EXERCISE INSTRUCTIONS. How many lines in the records below contain the word "their"? Reply with that number only.

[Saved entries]
-----

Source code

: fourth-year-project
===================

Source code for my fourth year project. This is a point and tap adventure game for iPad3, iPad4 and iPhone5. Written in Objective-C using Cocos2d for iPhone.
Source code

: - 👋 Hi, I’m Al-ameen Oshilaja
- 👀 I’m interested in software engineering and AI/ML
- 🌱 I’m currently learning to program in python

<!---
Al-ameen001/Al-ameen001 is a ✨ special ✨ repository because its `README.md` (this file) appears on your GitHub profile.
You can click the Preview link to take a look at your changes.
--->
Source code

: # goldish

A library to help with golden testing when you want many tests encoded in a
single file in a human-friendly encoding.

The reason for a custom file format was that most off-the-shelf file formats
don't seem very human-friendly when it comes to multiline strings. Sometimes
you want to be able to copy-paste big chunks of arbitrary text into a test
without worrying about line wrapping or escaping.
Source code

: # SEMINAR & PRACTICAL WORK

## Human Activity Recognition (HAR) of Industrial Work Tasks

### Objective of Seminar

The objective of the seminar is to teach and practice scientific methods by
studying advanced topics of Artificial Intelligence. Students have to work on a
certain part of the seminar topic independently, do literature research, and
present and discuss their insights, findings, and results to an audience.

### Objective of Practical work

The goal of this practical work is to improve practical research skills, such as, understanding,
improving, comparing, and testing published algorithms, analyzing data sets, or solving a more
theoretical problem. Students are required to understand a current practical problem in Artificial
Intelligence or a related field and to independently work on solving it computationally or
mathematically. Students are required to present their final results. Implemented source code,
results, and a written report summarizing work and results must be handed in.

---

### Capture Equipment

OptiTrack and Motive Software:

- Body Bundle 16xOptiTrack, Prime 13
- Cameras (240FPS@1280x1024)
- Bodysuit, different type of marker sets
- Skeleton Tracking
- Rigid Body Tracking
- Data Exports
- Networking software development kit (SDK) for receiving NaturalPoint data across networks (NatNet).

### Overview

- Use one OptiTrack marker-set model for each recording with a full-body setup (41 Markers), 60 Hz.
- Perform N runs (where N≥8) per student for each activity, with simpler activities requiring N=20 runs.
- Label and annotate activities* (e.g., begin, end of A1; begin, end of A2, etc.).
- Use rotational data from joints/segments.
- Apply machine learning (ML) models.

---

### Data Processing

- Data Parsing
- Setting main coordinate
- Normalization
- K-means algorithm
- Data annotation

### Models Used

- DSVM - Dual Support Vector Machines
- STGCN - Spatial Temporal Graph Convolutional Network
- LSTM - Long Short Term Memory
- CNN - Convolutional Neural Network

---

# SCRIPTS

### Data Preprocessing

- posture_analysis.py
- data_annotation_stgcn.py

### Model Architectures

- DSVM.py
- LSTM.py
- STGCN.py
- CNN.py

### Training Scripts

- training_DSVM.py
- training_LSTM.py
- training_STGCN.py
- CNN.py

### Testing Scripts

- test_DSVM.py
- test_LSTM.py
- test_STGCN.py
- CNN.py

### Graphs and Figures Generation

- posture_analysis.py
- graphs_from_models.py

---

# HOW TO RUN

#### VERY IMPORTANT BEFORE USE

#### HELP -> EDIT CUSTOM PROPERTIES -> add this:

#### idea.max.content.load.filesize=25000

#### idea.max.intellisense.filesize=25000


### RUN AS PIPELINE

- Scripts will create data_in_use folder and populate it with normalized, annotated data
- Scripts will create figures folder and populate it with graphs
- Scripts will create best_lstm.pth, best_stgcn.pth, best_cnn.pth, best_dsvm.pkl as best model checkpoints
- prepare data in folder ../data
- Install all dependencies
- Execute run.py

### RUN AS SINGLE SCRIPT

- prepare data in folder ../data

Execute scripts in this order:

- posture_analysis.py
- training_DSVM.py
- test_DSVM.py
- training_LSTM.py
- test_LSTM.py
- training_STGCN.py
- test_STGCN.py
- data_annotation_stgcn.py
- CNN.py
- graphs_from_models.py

-----

SOLUTION. 2